#### The problem
Everything in the records must appear again exactly, except the images.

#### Information provided
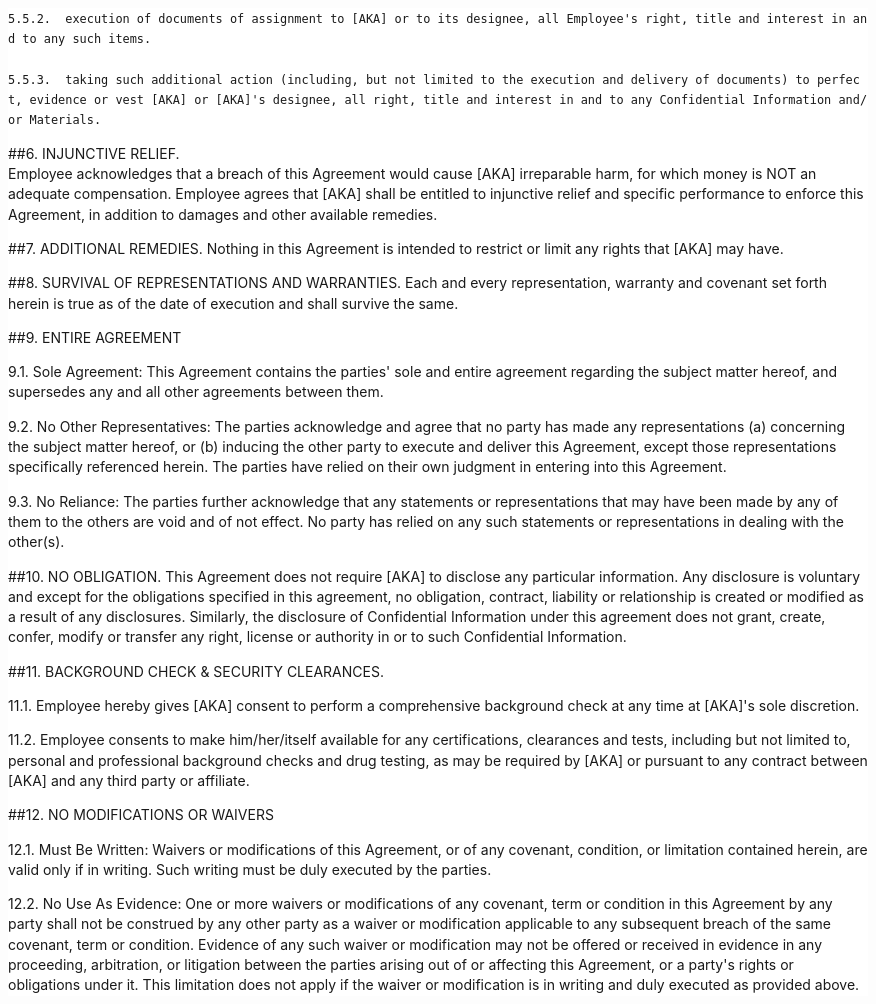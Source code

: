     5.5.2.  execution of documents of assignment to [AKA] or to its designee, all Employee's right, title and interest in and to any such items.

    5.5.3.  taking such additional action (including, but not limited to the execution and delivery of documents) to perfect, evidence or vest [AKA] or [AKA]'s designee, all right, title and interest in and to any Confidential Information and/or Materials.

##6.  INJUNCTIVE RELIEF.  
  Employee acknowledges that a breach of this Agreement would cause [AKA] irreparable harm, for which money is NOT an adequate compensation. Employee agrees that [AKA] shall be entitled to injunctive relief and specific performance to enforce this Agreement, in addition to damages and other available remedies.

##7.  ADDITIONAL REMEDIES. 
  Nothing in this Agreement is intended to restrict or limit any rights that [AKA] may have.

##8.  SURVIVAL OF REPRESENTATIONS AND WARRANTIES. 
  Each and every representation, warranty and covenant set forth herein is true as of the date of execution and shall survive the same.

##9.  ENTIRE AGREEMENT

  9.1.  Sole Agreement: This Agreement contains the parties' sole and entire agreement regarding the subject matter hereof, and supersedes any and all other agreements between them.

  9.2.  No Other Representatives: The parties acknowledge and agree that no party has made any representations (a) concerning the subject matter hereof, or (b) inducing the other party to execute and deliver this Agreement, except those representations specifically referenced herein. The parties have relied on their own judgment in entering into this Agreement.

  9.3.  No Reliance: The parties further acknowledge that any statements or representations that may have been made by any of them to the others are void and of not effect. No party has relied on any such statements or representations in dealing with the other(s).

##10. NO OBLIGATION. 
  This Agreement does not require [AKA] to disclose any particular information.  Any disclosure is voluntary and except for the obligations specified in this agreement, no obligation, contract, liability or relationship is created or modified as a result of any disclosures. Similarly, the disclosure of Confidential Information under this agreement does not grant, create, confer, modify or transfer any right, license or authority in or to such Confidential Information.

##11. BACKGROUND CHECK & SECURITY CLEARANCES.

  11.1. Employee hereby gives [AKA] consent to perform a comprehensive background check at any time at [AKA]'s sole discretion.

  11.2. Employee consents to make him/her/itself available for any certifications, clearances and tests, including but not limited to, personal and professional background checks and drug testing, as may be required by [AKA] or pursuant to any contract between [AKA] and any third party or affiliate.

##12. NO MODIFICATIONS OR WAIVERS

  12.1. Must Be Written: Waivers or modifications of this Agreement, or of any covenant, condition, or limitation contained herein, are valid only if in writing. Such writing must be duly executed by the parties.

  12.2. No Use As Evidence: One or more waivers or modifications of any covenant, term or condition in this Agreement by any party shall not be construed by any other party as a waiver or modification applicable to any subsequent breach of the same covenant, term or condition. Evidence of any such waiver or modification may not be offered or received in evidence in any proceeding, arbitration, or litigation between the parties arising out of or affecting this Agreement, or a party's rights or obligations under it. This limitation does not apply if the waiver or modification is in writing and duly executed as provided above.

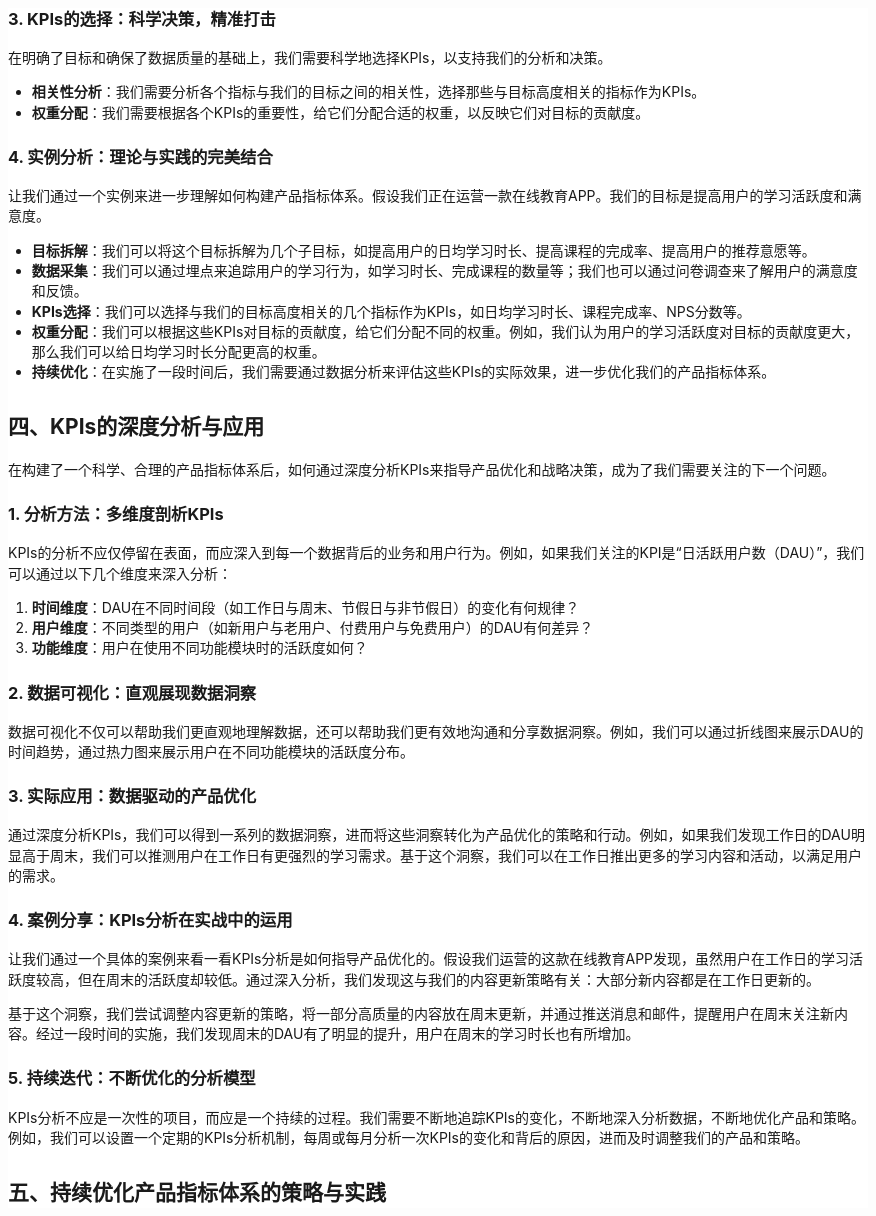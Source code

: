 ### 3\. KPIs的选择：科学决策，精准打击

在明确了目标和确保了数据质量的基础上，我们需要科学地选择KPIs，以支持我们的分析和决策。

*   **相关性分析**：我们需要分析各个指标与我们的目标之间的相关性，选择那些与目标高度相关的指标作为KPIs。
*   **权重分配**：我们需要根据各个KPIs的重要性，给它们分配合适的权重，以反映它们对目标的贡献度。

### 4\. 实例分析：理论与实践的完美结合

让我们通过一个实例来进一步理解如何构建产品指标体系。假设我们正在运营一款在线教育APP。我们的目标是提高用户的学习活跃度和满意度。

*   **目标拆解**：我们可以将这个目标拆解为几个子目标，如提高用户的日均学习时长、提高课程的完成率、提高用户的推荐意愿等。
*   **数据采集**：我们可以通过埋点来追踪用户的学习行为，如学习时长、完成课程的数量等；我们也可以通过问卷调查来了解用户的满意度和反馈。
*   **KPIs选择**：我们可以选择与我们的目标高度相关的几个指标作为KPIs，如日均学习时长、课程完成率、NPS分数等。
*   **权重分配**：我们可以根据这些KPIs对目标的贡献度，给它们分配不同的权重。例如，我们认为用户的学习活跃度对目标的贡献度更大，那么我们可以给日均学习时长分配更高的权重。
*   **持续优化**：在实施了一段时间后，我们需要通过数据分析来评估这些KPIs的实际效果，进一步优化我们的产品指标体系。

## 四、KPIs的深度分析与应用

在构建了一个科学、合理的产品指标体系后，如何通过深度分析KPIs来指导产品优化和战略决策，成为了我们需要关注的下一个问题。

### 1\. 分析方法：多维度剖析KPIs

KPIs的分析不应仅停留在表面，而应深入到每一个数据背后的业务和用户行为。例如，如果我们关注的KPI是“日活跃用户数（DAU）”，我们可以通过以下几个维度来深入分析：

1.  **时间维度**：DAU在不同时间段（如工作日与周末、节假日与非节假日）的变化有何规律？
2.  **用户维度**：不同类型的用户（如新用户与老用户、付费用户与免费用户）的DAU有何差异？
3.  **功能维度**：用户在使用不同功能模块时的活跃度如何？

### 2\. 数据可视化：直观展现数据洞察

数据可视化不仅可以帮助我们更直观地理解数据，还可以帮助我们更有效地沟通和分享数据洞察。例如，我们可以通过折线图来展示DAU的时间趋势，通过热力图来展示用户在不同功能模块的活跃度分布。

### 3\. 实际应用：数据驱动的产品优化

通过深度分析KPIs，我们可以得到一系列的数据洞察，进而将这些洞察转化为产品优化的策略和行动。例如，如果我们发现工作日的DAU明显高于周末，我们可以推测用户在工作日有更强烈的学习需求。基于这个洞察，我们可以在工作日推出更多的学习内容和活动，以满足用户的需求。

### 4\. 案例分享：KPIs分析在实战中的运用

让我们通过一个具体的案例来看一看KPIs分析是如何指导产品优化的。假设我们运营的这款在线教育APP发现，虽然用户在工作日的学习活跃度较高，但在周末的活跃度却较低。通过深入分析，我们发现这与我们的内容更新策略有关：大部分新内容都是在工作日更新的。

基于这个洞察，我们尝试调整内容更新的策略，将一部分高质量的内容放在周末更新，并通过推送消息和邮件，提醒用户在周末关注新内容。经过一段时间的实施，我们发现周末的DAU有了明显的提升，用户在周末的学习时长也有所增加。

### 5\. 持续迭代：不断优化的分析模型

KPIs分析不应是一次性的项目，而应是一个持续的过程。我们需要不断地追踪KPIs的变化，不断地深入分析数据，不断地优化产品和策略。例如，我们可以设置一个定期的KPIs分析机制，每周或每月分析一次KPIs的变化和背后的原因，进而及时调整我们的产品和策略。

## 五、持续优化产品指标体系的策略与实践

#### Result of this task
Source code

:     5.5.2.  execution of documents of assignment to [AKA] or to its designee, all Employee's right, title and interest in and to any such items.

    5.5.3.  taking such additional action (including, but not limited to the execution and delivery of documents) to perfect, evidence or vest [AKA] or [AKA]'s designee, all right, title and interest in and to any Confidential Information and/or Materials.

##6.  INJUNCTIVE RELIEF.  
  Employee acknowledges that a breach of this Agreement would cause [AKA] irreparable harm, for which money is NOT an adequate compensation. Employee agrees that [AKA] shall be entitled to injunctive relief and specific performance to enforce this Agreement, in addition to damages and other available remedies.

##7.  ADDITIONAL REMEDIES. 
  Nothing in this Agreement is intended to restrict or limit any rights that [AKA] may have.

##8.  SURVIVAL OF REPRESENTATIONS AND WARRANTIES. 
  Each and every representation, warranty and covenant set forth herein is true as of the date of execution and shall survive the same.

##9.  ENTIRE AGREEMENT

  9.1.  Sole Agreement: This Agreement contains the parties' sole and entire agreement regarding the subject matter hereof, and supersedes any and all other agreements between them.

  9.2.  No Other Representatives: The parties acknowledge and agree that no party has made any representations (a) concerning the subject matter hereof, or (b) inducing the other party to execute and deliver this Agreement, except those representations specifically referenced herein. The parties have relied on their own judgment in entering into this Agreement.

  9.3.  No Reliance: The parties further acknowledge that any statements or representations that may have been made by any of them to the others are void and of not effect. No party has relied on any such statements or representations in dealing with the other(s).

##10. NO OBLIGATION. 
  This Agreement does not require [AKA] to disclose any particular information.  Any disclosure is voluntary and except for the obligations specified in this agreement, no obligation, contract, liability or relationship is created or modified as a result of any disclosures. Similarly, the disclosure of Confidential Information under this agreement does not grant, create, confer, modify or transfer any right, license or authority in or to such Confidential Information.

##11. BACKGROUND CHECK & SECURITY CLEARANCES.

  11.1. Employee hereby gives [AKA] consent to perform a comprehensive background check at any time at [AKA]'s sole discretion.

  11.2. Employee consents to make him/her/itself available for any certifications, clearances and tests, including but not limited to, personal and professional background checks and drug testing, as may be required by [AKA] or pursuant to any contract between [AKA] and any third party or affiliate.

##12. NO MODIFICATIONS OR WAIVERS

  12.1. Must Be Written: Waivers or modifications of this Agreement, or of any covenant, condition, or limitation contained herein, are valid only if in writing. Such writing must be duly executed by the parties.

  12.2. No Use As Evidence: One or more waivers or modifications of any covenant, term or condition in this Agreement by any party shall not be construed by any other party as a waiver or modification applicable to any subsequent breach of the same covenant, term or condition. Evidence of any such waiver or modification may not be offered or received in evidence in any proceeding, arbitration, or litigation between the parties arising out of or affecting this Agreement, or a party's rights or obligations under it. This limitation does not apply if the waiver or modification is in writing and duly executed as provided above.

Source code

: ### 3\. KPIs的选择：科学决策，精准打击

在明确了目标和确保了数据质量的基础上，我们需要科学地选择KPIs，以支持我们的分析和决策。

*   **相关性分析**：我们需要分析各个指标与我们的目标之间的相关性，选择那些与目标高度相关的指标作为KPIs。
*   **权重分配**：我们需要根据各个KPIs的重要性，给它们分配合适的权重，以反映它们对目标的贡献度。

### 4\. 实例分析：理论与实践的完美结合

让我们通过一个实例来进一步理解如何构建产品指标体系。假设我们正在运营一款在线教育APP。我们的目标是提高用户的学习活跃度和满意度。

*   **目标拆解**：我们可以将这个目标拆解为几个子目标，如提高用户的日均学习时长、提高课程的完成率、提高用户的推荐意愿等。
*   **数据采集**：我们可以通过埋点来追踪用户的学习行为，如学习时长、完成课程的数量等；我们也可以通过问卷调查来了解用户的满意度和反馈。
*   **KPIs选择**：我们可以选择与我们的目标高度相关的几个指标作为KPIs，如日均学习时长、课程完成率、NPS分数等。
*   **权重分配**：我们可以根据这些KPIs对目标的贡献度，给它们分配不同的权重。例如，我们认为用户的学习活跃度对目标的贡献度更大，那么我们可以给日均学习时长分配更高的权重。
*   **持续优化**：在实施了一段时间后，我们需要通过数据分析来评估这些KPIs的实际效果，进一步优化我们的产品指标体系。

## 四、KPIs的深度分析与应用

在构建了一个科学、合理的产品指标体系后，如何通过深度分析KPIs来指导产品优化和战略决策，成为了我们需要关注的下一个问题。

### 1\. 分析方法：多维度剖析KPIs

KPIs的分析不应仅停留在表面，而应深入到每一个数据背后的业务和用户行为。例如，如果我们关注的KPI是“日活跃用户数（DAU）”，我们可以通过以下几个维度来深入分析：

1.  **时间维度**：DAU在不同时间段（如工作日与周末、节假日与非节假日）的变化有何规律？
2.  **用户维度**：不同类型的用户（如新用户与老用户、付费用户与免费用户）的DAU有何差异？
3.  **功能维度**：用户在使用不同功能模块时的活跃度如何？

### 2\. 数据可视化：直观展现数据洞察

数据可视化不仅可以帮助我们更直观地理解数据，还可以帮助我们更有效地沟通和分享数据洞察。例如，我们可以通过折线图来展示DAU的时间趋势，通过热力图来展示用户在不同功能模块的活跃度分布。

### 3\. 实际应用：数据驱动的产品优化

通过深度分析KPIs，我们可以得到一系列的数据洞察，进而将这些洞察转化为产品优化的策略和行动。例如，如果我们发现工作日的DAU明显高于周末，我们可以推测用户在工作日有更强烈的学习需求。基于这个洞察，我们可以在工作日推出更多的学习内容和活动，以满足用户的需求。

### 4\. 案例分享：KPIs分析在实战中的运用

让我们通过一个具体的案例来看一看KPIs分析是如何指导产品优化的。假设我们运营的这款在线教育APP发现，虽然用户在工作日的学习活跃度较高，但在周末的活跃度却较低。通过深入分析，我们发现这与我们的内容更新策略有关：大部分新内容都是在工作日更新的。

基于这个洞察，我们尝试调整内容更新的策略，将一部分高质量的内容放在周末更新，并通过推送消息和邮件，提醒用户在周末关注新内容。经过一段时间的实施，我们发现周末的DAU有了明显的提升，用户在周末的学习时长也有所增加。

### 5\. 持续迭代：不断优化的分析模型

KPIs分析不应是一次性的项目，而应是一个持续的过程。我们需要不断地追踪KPIs的变化，不断地深入分析数据，不断地优化产品和策略。例如，我们可以设置一个定期的KPIs分析机制，每周或每月分析一次KPIs的变化和背后的原因，进而及时调整我们的产品和策略。

## 五、持续优化产品指标体系的策略与实践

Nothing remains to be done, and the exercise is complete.